L’artiste décortique ses dessins pour créer de nouvelles connexions entre des scènes fondamentalement différentes.
Les inspirations sont diverses : instantanés de films d’horreur, publicités trouvées dans des magazines, photographies de la vie privée de l’artiste, ses amants, ses histoires. Pour Bicler, la photographie capture l’instant – la vie. Ainsi une photo représente un moment du passé préservé dans son intégralité. L’acte de dessiner, en copiant carré par carré la surface complète de l’image photographique, recrée cet instant. On remonte le temps et on revit la vie, l’amour. C’est thérapeutique. Indépendamment du fait que les moments initiaux puissent appartenir directement à l’artiste – son passé, ou indirectement – empruntés, c’est par le biais de l’entrelacement des dessins fabriqués que l’artiste se réapproprie tout le passé, créant un tissage complexe de réalités, de rêves et de cauchemars. Le résultat final, le dessin, existe ainsi dans un troisième temps, une dimension parallèle et unique, propre à la création. Sans véhiculer un sentiment nostalgique, il représente plutôt une revitalisation saine d’un sentiment perdu. 
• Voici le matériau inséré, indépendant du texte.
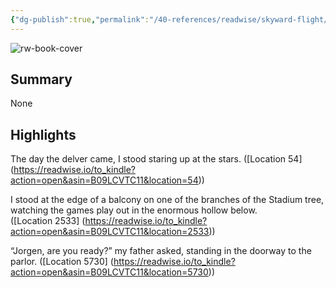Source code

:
 ```yaml
---
{"dg-publish":true,"permalink":"/40-references/readwise/skyward-flight/","tags":["rw/books"]}
---
```


![rw-book-cover](https://m.media-amazon.com/images/I/91AOY6A8F2L._SY160.jpg)

## Summary

None

## Highlights

The day the delver came, I stood staring up at the stars. ([Location 54] (https://readwise.io/to_kindle?action=open&asin=B09LCVTC11&location=54))


I stood at the edge of a balcony on one of the branches of the Stadium tree, watching the games play out in the enormous hollow below. ([Location 2533] (https://readwise.io/to_kindle?action=open&asin=B09LCVTC11&location=2533))


“Jorgen, are you ready?” my father asked, standing in the doorway to the parlor. ([Location 5730] (https://readwise.io/to_kindle?action=open&asin=B09LCVTC11&location=5730))



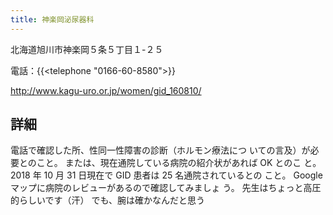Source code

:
 ```yaml
---
title: 神楽岡泌尿器科
---
```


北海道旭川市神楽岡５条５丁目１-２５

電話：{{<telephone "0166-60-8580">}}

<http://www.kagu-uro.or.jp/women/gid_160810/>

## 詳細

電話で確認した所、性同一性障害の診断（ホルモン療法につ いての言及）が必要とのこと。
または、現在通院している病院の紹介状があれば OK とのこ と。
2018 年 10 月 31 日現在で GID 患者は 25 名通院されているとの こと。
Google マップに病院のレビューがあるので確認してみましょ う。
先生はちょっと高圧的らしいです（汗）
でも、腕は確かなんだと思う
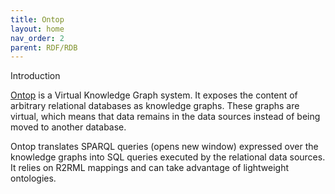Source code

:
 ```yaml
---
title: Ontop
layout: home
nav_order: 2
parent: RDF/RDB
---
```

Introduction

[Ontop](https://ontop-vkg.org/guide/) is a Virtual Knowledge Graph system. It exposes the content of
arbitrary relational databases as knowledge graphs. These graphs are
virtual, which means that data remains in the data sources instead of
being moved to another database.

Ontop translates SPARQL queries (opens new window) expressed over the
knowledge graphs into SQL queries executed by the relational data
sources. It relies on R2RML mappings and can take advantage of lightweight ontologies.
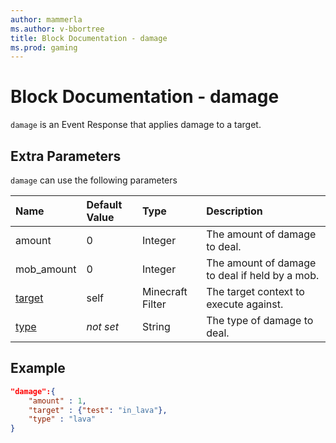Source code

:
 ```yaml
---
author: mammerla
ms.author: v-bbortree
title: Block Documentation - damage
ms.prod: gaming
---
```


# Block Documentation - damage

`damage` is an Event Response that applies damage to a target.

## Extra Parameters

`damage` can use the following parameters

|Name |Default Value  |Type  |Description  |
|:----------|:----------|:----------|:----------|
|amount| 0| Integer|  The amount of damage to deal. |
| mob_amount| 0 | Integer | The amount of damage to deal if held by a mob. |
|[target](../../../EntityReference/Examples/FilterList.md)| self| Minecraft Filter|  The target context to execute against. |
|[type](../../../EntityReference/Examples/Filters/has_damage.md#list-of-damage-types)|*not set* | String| The type of damage to deal. |

## Example

```json
"damage":{
    "amount" : 1,
    "target" : {"test": "in_lava"},
    "type" : "lava"
}
```
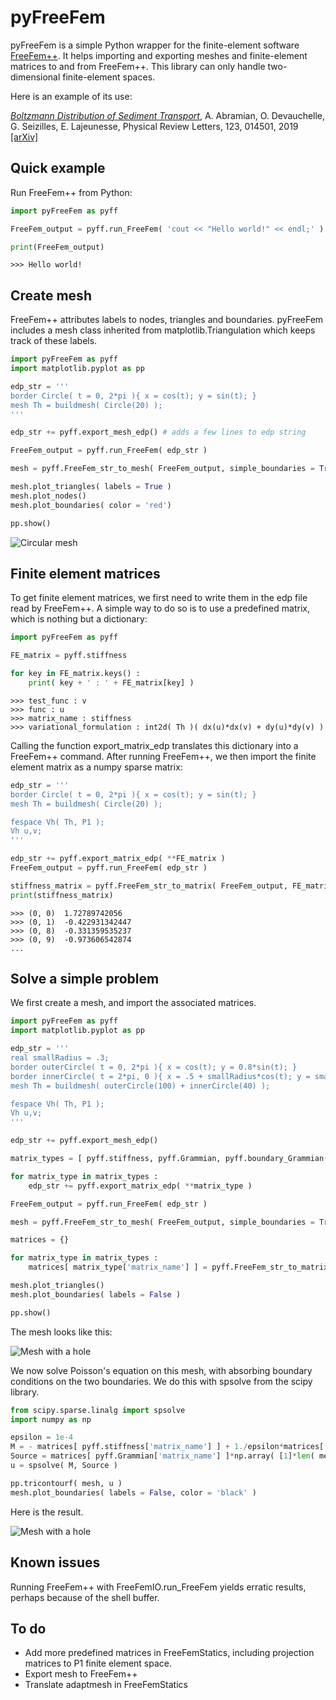 # pyFreeFem

pyFreeFem is a simple Python wrapper for the finite-element software [FreeFem++](https://freefem.org/). It helps importing and exporting meshes and finite-element matrices to and from FreeFem++. This library can only handle two-dimensional finite-element spaces.

Here is an example of its use:

[*Boltzmann Distribution of Sediment Transport*](http://dx.doi.org/10.1103/PhysRevLett.123.014501), A. Abramian, O. Devauchelle, G. Seizilles, E. Lajeunesse, Physical Review Letters, 123, 014501, 2019 [[arXiv]](https://arxiv.org/pdf/1907.01880)

## Quick example

Run FreeFem++ from Python:

```python
import pyFreeFem as pyff

FreeFem_output = pyff.run_FreeFem( 'cout << "Hello world!" << endl;' )

print(FreeFem_output)
```
```console
>>> Hello world!
```

## Create mesh

FreeFem++ attributes labels to nodes, triangles and boundaries. pyFreeFem includes a mesh class inherited from matplotlib.Triangulation which keeps track of these labels.

```python
import pyFreeFem as pyff
import matplotlib.pyplot as pp

edp_str = '''
border Circle( t = 0, 2*pi ){ x = cos(t); y = sin(t); }
mesh Th = buildmesh( Circle(20) );
'''

edp_str += pyff.export_mesh_edp() # adds a few lines to edp string

FreeFem_output = pyff.run_FreeFem( edp_str )

mesh = pyff.FreeFem_str_to_mesh( FreeFem_output, simple_boundaries = True )

mesh.plot_triangles( labels = True )
mesh.plot_nodes()
mesh.plot_boundaries( color = 'red')

pp.show()
```
![Circular mesh](./figures/create_mesh.svg)

## Finite element matrices

To get finite element matrices, we first need to write them in the edp file read by FreeFem++. A simple way to do so is to use a predefined matrix, which is nothing but a dictionary:

```python
import pyFreeFem as pyff

FE_matrix = pyff.stiffness

for key in FE_matrix.keys() :
    print( key + ' : ' + FE_matrix[key] )
```
```console
>>> test_func : v
>>> func : u
>>> matrix_name : stiffness
>>> variational_formulation : int2d( Th )( dx(u)*dx(v) + dy(u)*dy(v) )
```

Calling the function export_matrix_edp translates this dictionary into a FreeFem++ command. After running FreeFem++, we then import the finite element matrix as a numpy sparse matrix:

```python
edp_str = '''
border Circle( t = 0, 2*pi ){ x = cos(t); y = sin(t); }
mesh Th = buildmesh( Circle(20) );

fespace Vh( Th, P1 );
Vh u,v;
'''

edp_str += pyff.export_matrix_edp( **FE_matrix )
FreeFem_output = pyff.run_FreeFem( edp_str )

stiffness_matrix = pyff.FreeFem_str_to_matrix( FreeFem_output, FE_matrix['matrix_name'] )
print(stiffness_matrix)
```
```console
>>> (0, 0)	1.72789742056
>>> (0, 1)	-0.422931342447
>>> (0, 8)	-0.331359535237
>>> (0, 9)	-0.973606542874
...
```

## Solve a simple problem

We first create a mesh, and import the associated matrices.

```python
import pyFreeFem as pyff
import matplotlib.pyplot as pp

edp_str = '''
real smallRadius = .3;
border outerCircle( t = 0, 2*pi ){ x = cos(t); y = 0.8*sin(t); }
border innerCircle( t = 2*pi, 0 ){ x = .5 + smallRadius*cos(t); y = smallRadius*sin(t); }
mesh Th = buildmesh( outerCircle(100) + innerCircle(40) );

fespace Vh( Th, P1 );
Vh u,v;
'''

edp_str += pyff.export_mesh_edp()

matrix_types = [ pyff.stiffness, pyff.Grammian, pyff.boundary_Grammian(1,2) ]

for matrix_type in matrix_types :
    edp_str += pyff.export_matrix_edp( **matrix_type )

FreeFem_output = pyff.run_FreeFem( edp_str )

mesh = pyff.FreeFem_str_to_mesh( FreeFem_output, simple_boundaries = True )

matrices = {}

for matrix_type in matrix_types :
    matrices[ matrix_type['matrix_name'] ] = pyff.FreeFem_str_to_matrix( FreeFem_output, matrix_type['matrix_name'] )

mesh.plot_triangles()
mesh.plot_boundaries( labels = False )

pp.show()
```
The mesh looks like this:

![Mesh with a hole](./figures/solve.svg)

We now solve Poisson's equation on this mesh, with absorbing boundary conditions on the two boundaries. We do this with spsolve from the scipy library.

```python
from scipy.sparse.linalg import spsolve
import numpy as np

epsilon = 1e-4
M = - matrices[ pyff.stiffness['matrix_name'] ] + 1./epsilon*matrices[ pyff.boundary_Grammian(1,2)['matrix_name'] ]
Source = matrices[ pyff.Grammian['matrix_name'] ]*np.array( [1]*len( mesh.x ) )
u = spsolve( M, Source )

pp.tricontourf( mesh, u )
mesh.plot_boundaries( labels = False, color = 'black' )
```

Here is the result.

![Mesh with a hole](./figures/solve_2.svg)

## Known issues

Running FreeFem++ with FreeFemIO.run_FreeFem yields erratic results, perhaps because of the shell buffer.

## To do

- Add more predefined matrices in FreeFemStatics, including projection matrices to P1 finite element space.
- Export mesh to FreeFem++
- Translate adaptmesh in FreeFemStatics

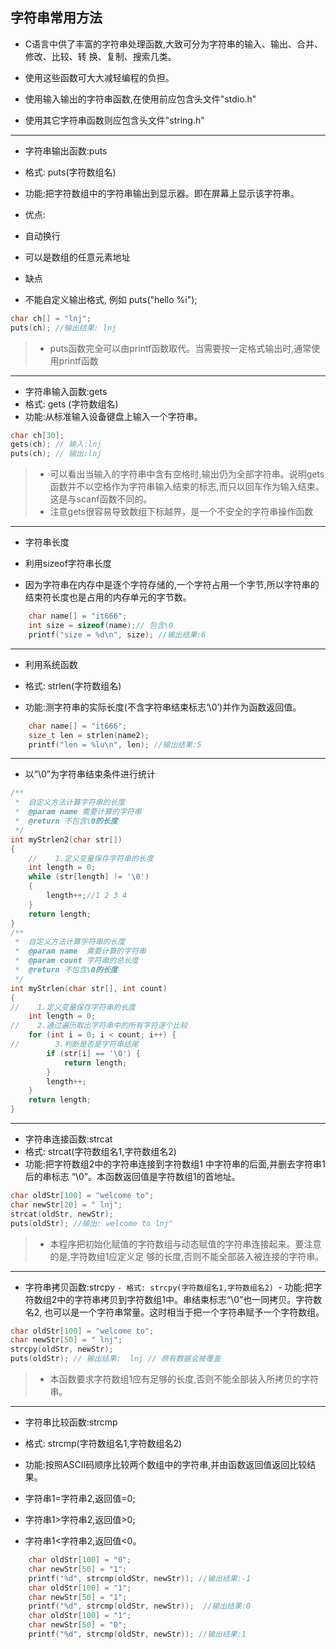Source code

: ## 字符串常用方法

- C语言中供了丰富的字符串处理函数,大致可分为字符串的输入、输出、合并、修改、比较、转 换、复制、搜索几类。 
+ 使用这些函数可大大减轻编程的负担。

+ 使用输入输出的字符串函数,在使用前应包含头文件"stdio.h"

+ 使用其它字符串函数则应包含头文件"string.h"

---

- 字符串输出函数:puts

- 格式: puts(字符数组名)

- 功能:把字符数组中的字符串输出到显示器。即在屏幕上显示该字符串。

- 优点:
+ 自动换行

+ 可以是数组的任意元素地址
- 缺点
+ 不能自定义输出格式, 例如 puts("hello %i");

```c
char ch[] = "lnj";
puts(ch); //输出结果: lnj
```

> + puts函数完全可以由printf函数取代。当需要按一定格式输出时,通常使用printf函数

---

- 字符串输入函数:gets
- 格式: gets (字符数组名)
- 功能:从标准输入设备键盘上输入一个字符串。

```c
char ch[30];
gets(ch); // 输入:lnj
puts(ch); // 输出:lnj
```

> + 可以看出当输入的字符串中含有空格时,输出仍为全部字符串。说明gets函数并不以空格作为字符串输入结束的标志,而只以回车作为输入结束。这是与scanf函数不同的。
> + 注意gets很容易导致数组下标越界，是一个不安全的字符串操作函数

---

- 字符串长度

- 利用sizeof字符串长度
+ 因为字符串在内存中是逐个字符存储的,一个字符占用一个字节,所以字符串的结束符长度也是占用的内存单元的字节数。

```c
    char name[] = "it666";
    int size = sizeof(name);// 包含\0
    printf("size = %d\n", size); //输出结果:6
```

---

- 利用系统函数
+ 格式: strlen(字符数组名)

+ 功能:测字符串的实际长度(不含字符串结束标志‘\0’)并作为函数返回值。

```c
    char name[] = "it666";
    size_t len = strlen(name2);
    printf("len = %lu\n", len); //输出结果:5
```

---

- 以“\0”为字符串结束条件进行统计

```c
/**
 *  自定义方法计算字符串的长度
 *  @param name 需要计算的字符串
 *  @return 不包含\0的长度
 */
int myStrlen2(char str[])
{
    //    1.定义变量保存字符串的长度
    int length = 0;
    while (str[length] != '\0')
    {
        length++;//1 2 3 4
    }
    return length;
}
/**
 *  自定义方法计算字符串的长度
 *  @param name  需要计算的字符串
 *  @param count 字符串的总长度
 *  @return 不包含\0的长度
 */
int myStrlen(char str[], int count)
{
//    1.定义变量保存字符串的长度
    int length = 0;
//    2.通过遍历取出字符串中的所有字符逐个比较
    for (int i = 0; i < count; i++) {
//        3.判断是否是字符串结尾
        if (str[i] == '\0') {
            return length;
        }
        length++;
    }
    return length;
}
```

---

- 字符串连接函数:strcat
- 格式: strcat(字符数组名1,字符数组名2)
- 功能:把字符数组2中的字符串连接到字符数组1 中字符串的后面,并删去字符串1后的串标志 “\0”。本函数返回值是字符数组1的首地址。

```c
char oldStr[100] = "welcome to";
char newStr[20] = " lnj";
strcat(oldStr, newStr);
puts(oldStr); //输出: welcome to lnj"
```

> + 本程序把初始化赋值的字符数组与动态赋值的字符串连接起来。要注意的是,字符数组1应定义足 够的长度,否则不能全部装入被连接的字符串。

---

- 字符串拷贝函数:strcpy
  `- 格式: strcpy(字符数组名1,字符数组名2)
  `- 功能:把字符数组2中的字符串拷贝到字符数组1中。串结束标志“\0”也一同拷贝。字符数名2, 也可以是一个字符串常量。这时相当于把一个字符串赋予一个字符数组。

```c
char oldStr[100] = "welcome to";
char newStr[50] = " lnj";
strcpy(oldStr, newStr);
puts(oldStr); // 输出结果:  lnj // 原有数据会被覆盖
```

> + 本函数要求字符数组1应有足够的长度,否则不能全部装入所拷贝的字符串。

---

- 字符串比较函数:strcmp

- 格式: strcmp(字符数组名1,字符数组名2) 

- 功能:按照ASCII码顺序比较两个数组中的字符串,并由函数返回值返回比较结果。
+ 字符串1=字符串2,返回值=0;

+ 字符串1>字符串2,返回值>0;

+ 字符串1<字符串2,返回值<0。

```c
    char oldStr[100] = "0";
    char newStr[50] = "1";
    printf("%d", strcmp(oldStr, newStr)); //输出结果:-1
    char oldStr[100] = "1";
    char newStr[50] = "1";
    printf("%d", strcmp(oldStr, newStr));  //输出结果:0
    char oldStr[100] = "1";
    char newStr[50] = "0";
    printf("%d", strcmp(oldStr, newStr)); //输出结果:1
```

#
L’ensemble du travail de Cécile Bicler a pour but de démontrer que la valeur de la réalité visible peut et doit être remise en question. La linéarité de la pensée humaine ne correspond pas au potentiel de l’esprit. Pourquoi vivre dans un seul espace si l’imagination, la mémoire, l’identification aux réalités fabriquées permettent d’exister en plusieurs endroits à la fois ? Ainsi, par allusion à l’anglais, on peut dire des dessins de l’artiste qu’ils sont raw et RAW. Raw dans le sens de la crudité du message, et de la base rudimentaire de notre perception instinctive, et RAW, se référant à l’un des formats de fichier d’image les plus performants en matière de stockage des données numériques, ils relayent en effet une immense quantité d’émotions, de souvenirs et de perceptions intacts. De surcroît, le puzzle ne s’arrête pas à la perspective bidimensionnelle du mur. Bicler se déplace à l’exté-rieur du mur, en utilisant d’autres structures comme supports pour d’autres œuvres. Cette création de murs supplémentaires devant les murs apporte une nouvelle profondeur à la composition originale. En fonction de la position du spectateur, l’accrochage est capable de déformer la face, la direction et donc le message de la disposition du mur en arrière plan. Lié à la diversité des processus de travail de l’artiste, le jeu avec le message rejoint une manipulation habile et consciente de l’expérience visuelle, de la perception et de la compréhension du spectateur à travers la visite de l’exposition. Parallèlement au dessin, Cécile travaille également la création filmique, les ciné-collages et la performance. Elle tord, et joue avec les impressions et l’interprétation du spectateur, en développant soigneusement les personnages de ses films ou de ses performances. De manière remarquablement habile, l’artiste manipule l’histoire en faisant en sorte que le spectateur s’identifie avec et rejette un personnage simultanément. Rien n’est jamais ce qu’il paraît. 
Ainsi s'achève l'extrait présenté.